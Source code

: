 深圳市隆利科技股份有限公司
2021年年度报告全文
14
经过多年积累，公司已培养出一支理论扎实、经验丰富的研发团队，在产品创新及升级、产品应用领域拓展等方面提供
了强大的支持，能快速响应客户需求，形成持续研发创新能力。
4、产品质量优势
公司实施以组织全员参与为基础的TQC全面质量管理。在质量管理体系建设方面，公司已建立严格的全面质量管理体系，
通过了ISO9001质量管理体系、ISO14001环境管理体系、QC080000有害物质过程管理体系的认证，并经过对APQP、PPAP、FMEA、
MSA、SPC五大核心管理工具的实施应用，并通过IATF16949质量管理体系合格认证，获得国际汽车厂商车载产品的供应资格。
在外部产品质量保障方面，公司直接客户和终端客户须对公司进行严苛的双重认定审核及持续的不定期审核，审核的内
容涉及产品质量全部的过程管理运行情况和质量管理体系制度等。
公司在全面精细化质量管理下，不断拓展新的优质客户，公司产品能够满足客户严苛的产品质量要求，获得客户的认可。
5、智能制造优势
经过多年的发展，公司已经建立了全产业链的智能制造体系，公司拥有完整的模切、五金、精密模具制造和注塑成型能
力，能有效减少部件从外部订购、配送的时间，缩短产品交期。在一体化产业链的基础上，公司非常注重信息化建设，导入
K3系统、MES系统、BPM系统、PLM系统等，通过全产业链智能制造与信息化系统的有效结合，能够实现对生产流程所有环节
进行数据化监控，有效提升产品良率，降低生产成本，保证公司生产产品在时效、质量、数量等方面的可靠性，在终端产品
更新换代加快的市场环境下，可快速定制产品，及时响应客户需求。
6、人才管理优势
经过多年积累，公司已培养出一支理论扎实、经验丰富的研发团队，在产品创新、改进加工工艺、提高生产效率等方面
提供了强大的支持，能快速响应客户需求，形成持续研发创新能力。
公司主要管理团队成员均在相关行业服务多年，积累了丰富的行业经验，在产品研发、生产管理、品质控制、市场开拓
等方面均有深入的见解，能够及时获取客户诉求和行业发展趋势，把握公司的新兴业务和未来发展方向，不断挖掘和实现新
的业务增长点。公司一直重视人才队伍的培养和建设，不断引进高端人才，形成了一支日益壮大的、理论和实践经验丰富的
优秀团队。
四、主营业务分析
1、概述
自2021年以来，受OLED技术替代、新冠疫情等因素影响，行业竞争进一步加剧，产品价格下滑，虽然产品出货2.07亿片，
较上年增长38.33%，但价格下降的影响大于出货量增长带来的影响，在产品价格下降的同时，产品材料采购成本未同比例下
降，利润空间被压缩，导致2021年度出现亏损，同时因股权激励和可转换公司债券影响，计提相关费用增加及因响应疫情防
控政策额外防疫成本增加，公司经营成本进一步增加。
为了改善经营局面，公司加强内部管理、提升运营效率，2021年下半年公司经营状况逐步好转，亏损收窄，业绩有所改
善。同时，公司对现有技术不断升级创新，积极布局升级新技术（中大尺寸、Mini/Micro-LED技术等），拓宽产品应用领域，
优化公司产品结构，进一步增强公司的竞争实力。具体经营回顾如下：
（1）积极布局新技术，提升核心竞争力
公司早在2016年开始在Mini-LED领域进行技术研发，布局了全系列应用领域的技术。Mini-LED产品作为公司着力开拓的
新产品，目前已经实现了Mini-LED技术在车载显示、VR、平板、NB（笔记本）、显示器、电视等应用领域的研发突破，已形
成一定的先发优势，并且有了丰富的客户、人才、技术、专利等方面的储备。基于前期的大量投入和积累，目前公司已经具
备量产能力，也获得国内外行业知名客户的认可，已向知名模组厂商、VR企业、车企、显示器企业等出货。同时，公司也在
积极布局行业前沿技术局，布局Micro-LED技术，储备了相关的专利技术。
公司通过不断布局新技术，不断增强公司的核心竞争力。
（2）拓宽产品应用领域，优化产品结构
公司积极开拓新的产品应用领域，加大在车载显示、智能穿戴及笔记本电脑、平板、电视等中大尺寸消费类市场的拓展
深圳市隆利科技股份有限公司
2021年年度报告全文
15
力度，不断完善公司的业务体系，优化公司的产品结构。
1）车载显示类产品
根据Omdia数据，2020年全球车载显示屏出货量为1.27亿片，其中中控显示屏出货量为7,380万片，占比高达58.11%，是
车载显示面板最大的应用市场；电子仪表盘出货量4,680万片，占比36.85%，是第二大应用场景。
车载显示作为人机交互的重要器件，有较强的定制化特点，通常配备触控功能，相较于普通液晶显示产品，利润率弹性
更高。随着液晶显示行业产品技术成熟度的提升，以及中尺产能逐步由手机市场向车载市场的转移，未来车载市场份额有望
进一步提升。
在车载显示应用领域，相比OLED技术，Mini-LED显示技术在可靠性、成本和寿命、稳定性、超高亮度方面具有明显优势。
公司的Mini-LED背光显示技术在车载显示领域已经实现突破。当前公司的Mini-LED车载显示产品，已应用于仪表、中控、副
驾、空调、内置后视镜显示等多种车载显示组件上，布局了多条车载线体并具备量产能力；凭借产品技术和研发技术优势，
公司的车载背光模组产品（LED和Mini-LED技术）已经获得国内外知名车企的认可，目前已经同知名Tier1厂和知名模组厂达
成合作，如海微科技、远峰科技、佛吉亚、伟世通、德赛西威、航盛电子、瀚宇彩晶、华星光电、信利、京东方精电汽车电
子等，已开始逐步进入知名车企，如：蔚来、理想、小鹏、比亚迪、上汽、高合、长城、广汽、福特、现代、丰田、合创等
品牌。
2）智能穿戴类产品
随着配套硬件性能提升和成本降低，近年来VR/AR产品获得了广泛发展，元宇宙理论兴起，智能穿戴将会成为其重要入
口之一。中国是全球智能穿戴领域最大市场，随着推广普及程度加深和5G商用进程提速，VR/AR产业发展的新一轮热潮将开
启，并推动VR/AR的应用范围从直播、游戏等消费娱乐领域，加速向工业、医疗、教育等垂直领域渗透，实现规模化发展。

§ **Assignment**:
Emit only the final stretch of the records: the line containing "为了改善经营局面，公司加强内" through the end, each line exactly as it stands.

§ **Finished exercise**:
为了改善经营局面，公司加强内部管理、提升运营效率，2021年下半年公司经营状况逐步好转，亏损收窄，业绩有所改
善。同时，公司对现有技术不断升级创新，积极布局升级新技术（中大尺寸、Mini/Micro-LED技术等），拓宽产品应用领域，
优化公司产品结构，进一步增强公司的竞争实力。具体经营回顾如下：
（1）积极布局新技术，提升核心竞争力
公司早在2016年开始在Mini-LED领域进行技术研发，布局了全系列应用领域的技术。Mini-LED产品作为公司着力开拓的
新产品，目前已经实现了Mini-LED技术在车载显示、VR、平板、NB（笔记本）、显示器、电视等应用领域的研发突破，已形
成一定的先发优势，并且有了丰富的客户、人才、技术、专利等方面的储备。基于前期的大量投入和积累，目前公司已经具
备量产能力，也获得国内外行业知名客户的认可，已向知名模组厂商、VR企业、车企、显示器企业等出货。同时，公司也在
积极布局行业前沿技术局，布局Micro-LED技术，储备了相关的专利技术。
公司通过不断布局新技术，不断增强公司的核心竞争力。
（2）拓宽产品应用领域，优化产品结构
公司积极开拓新的产品应用领域，加大在车载显示、智能穿戴及笔记本电脑、平板、电视等中大尺寸消费类市场的拓展
深圳市隆利科技股份有限公司
2021年年度报告全文
15
力度，不断完善公司的业务体系，优化公司的产品结构。
1）车载显示类产品
根据Omdia数据，2020年全球车载显示屏出货量为1.27亿片，其中中控显示屏出货量为7,380万片，占比高达58.11%，是
车载显示面板最大的应用市场；电子仪表盘出货量4,680万片，占比36.85%，是第二大应用场景。
车载显示作为人机交互的重要器件，有较强的定制化特点，通常配备触控功能，相较于普通液晶显示产品，利润率弹性
更高。随着液晶显示行业产品技术成熟度的提升，以及中尺产能逐步由手机市场向车载市场的转移，未来车载市场份额有望
进一步提升。
在车载显示应用领域，相比OLED技术，Mini-LED显示技术在可靠性、成本和寿命、稳定性、超高亮度方面具有明显优势。
公司的Mini-LED背光显示技术在车载显示领域已经实现突破。当前公司的Mini-LED车载显示产品，已应用于仪表、中控、副
驾、空调、内置后视镜显示等多种车载显示组件上，布局了多条车载线体并具备量产能力；凭借产品技术和研发技术优势，
公司的车载背光模组产品（LED和Mini-LED技术）已经获得国内外知名车企的认可，目前已经同知名Tier1厂和知名模组厂达
成合作，如海微科技、远峰科技、佛吉亚、伟世通、德赛西威、航盛电子、瀚宇彩晶、华星光电、信利、京东方精电汽车电
子等，已开始逐步进入知名车企，如：蔚来、理想、小鹏、比亚迪、上汽、高合、长城、广汽、福特、现代、丰田、合创等
品牌。
2）智能穿戴类产品
随着配套硬件性能提升和成本降低，近年来VR/AR产品获得了广泛发展，元宇宙理论兴起，智能穿戴将会成为其重要入
口之一。中国是全球智能穿戴领域最大市场，随着推广普及程度加深和5G商用进程提速，VR/AR产业发展的新一轮热潮将开
启，并推动VR/AR的应用范围从直播、游戏等消费娱乐领域，加速向工业、医疗、教育等垂直领域渗透，实现规模化发展。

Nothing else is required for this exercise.